(Stored data)
--*--

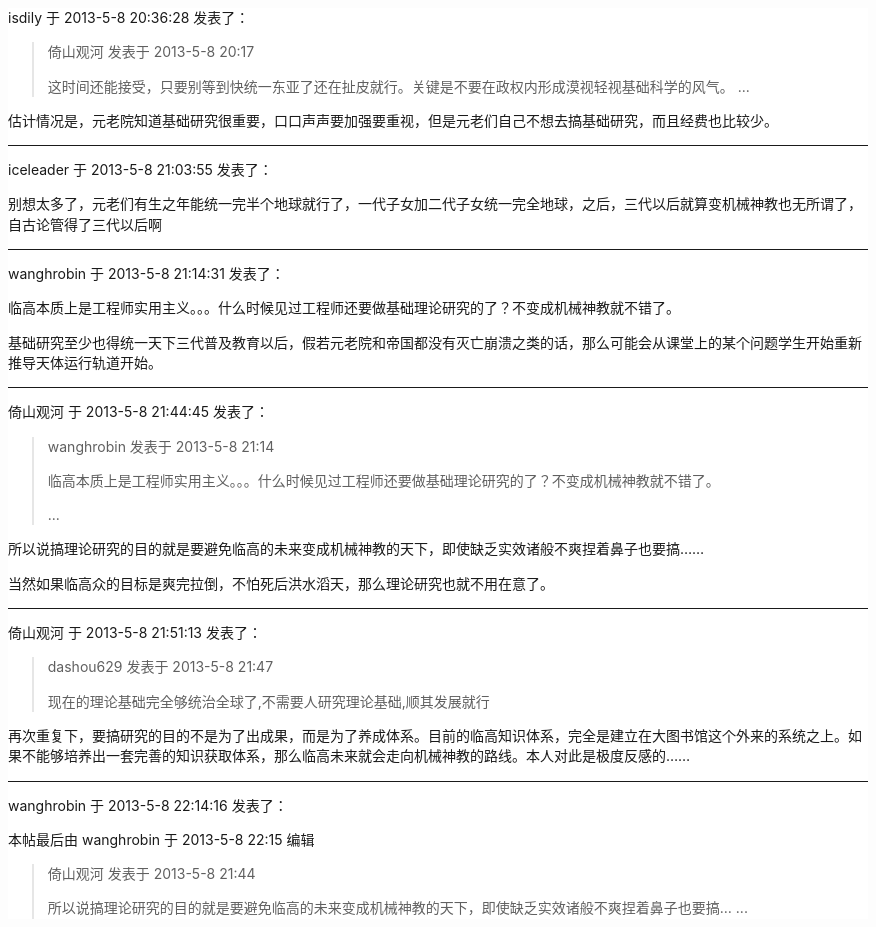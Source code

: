 isdily 于 2013-5-8 20:36:28 发表了：

> 倚山观河 发表于 2013-5-8 20:17
> 
> 这时间还能接受，只要别等到快统一东亚了还在扯皮就行。关键是不要在政权内形成漠视轻视基础科学的风气。 ...



估计情况是，元老院知道基础研究很重要，口口声声要加强要重视，但是元老们自己不想去搞基础研究，而且经费也比较少。

---------

iceleader 于 2013-5-8 21:03:55 发表了：

别想太多了，元老们有生之年能统一完半个地球就行了，一代子女加二代子女统一完全地球，之后，三代以后就算变机械神教也无所谓了，自古论管得了三代以后啊

---------

wanghrobin 于 2013-5-8 21:14:31 发表了：

临高本质上是工程师实用主义。。。什么时候见过工程师还要做基础理论研究的了？不变成机械神教就不错了。

基础研究至少也得统一天下三代普及教育以后，假若元老院和帝国都没有灭亡崩溃之类的话，那么可能会从课堂上的某个问题学生开始重新推导天体运行轨道开始。

---------

倚山观河 于 2013-5-8 21:44:45 发表了：

> wanghrobin 发表于 2013-5-8 21:14
> 
> 临高本质上是工程师实用主义。。。什么时候见过工程师还要做基础理论研究的了？不变成机械神教就不错了。
> 
> ...



所以说搞理论研究的目的就是要避免临高的未来变成机械神教的天下，即使缺乏实效诸般不爽捏着鼻子也要搞……

当然如果临高众的目标是爽完拉倒，不怕死后洪水滔天，那么理论研究也就不用在意了。

---------

倚山观河 于 2013-5-8 21:51:13 发表了：

> dashou629 发表于 2013-5-8 21:47
> 
> 现在的理论基础完全够统治全球了,不需要人研究理论基础,顺其发展就行



再次重复下，要搞研究的目的不是为了出成果，而是为了养成体系。目前的临高知识体系，完全是建立在大图书馆这个外来的系统之上。如果不能够培养出一套完善的知识获取体系，那么临高未来就会走向机械神教的路线。本人对此是极度反感的……

---------

wanghrobin 于 2013-5-8 22:14:16 发表了：

本帖最后由 wanghrobin 于 2013-5-8 22:15 编辑 


> 
> 倚山观河 发表于 2013-5-8 21:44
> 
> 所以说搞理论研究的目的就是要避免临高的未来变成机械神教的天下，即使缺乏实效诸般不爽捏着鼻子也要搞… ...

--*--

» **Directions**: For every line above that includes the word "所以说搞理论研究的目的就是要避免临高的未来变成机械神教的天下", return the line.

» **Response to this task**:
所以说搞理论研究的目的就是要避免临高的未来变成机械神教的天下，即使缺乏实效诸般不爽捏着鼻子也要搞……
> 所以说搞理论研究的目的就是要避免临高的未来变成机械神教的天下，即使缺乏实效诸般不爽捏着鼻子也要搞… ...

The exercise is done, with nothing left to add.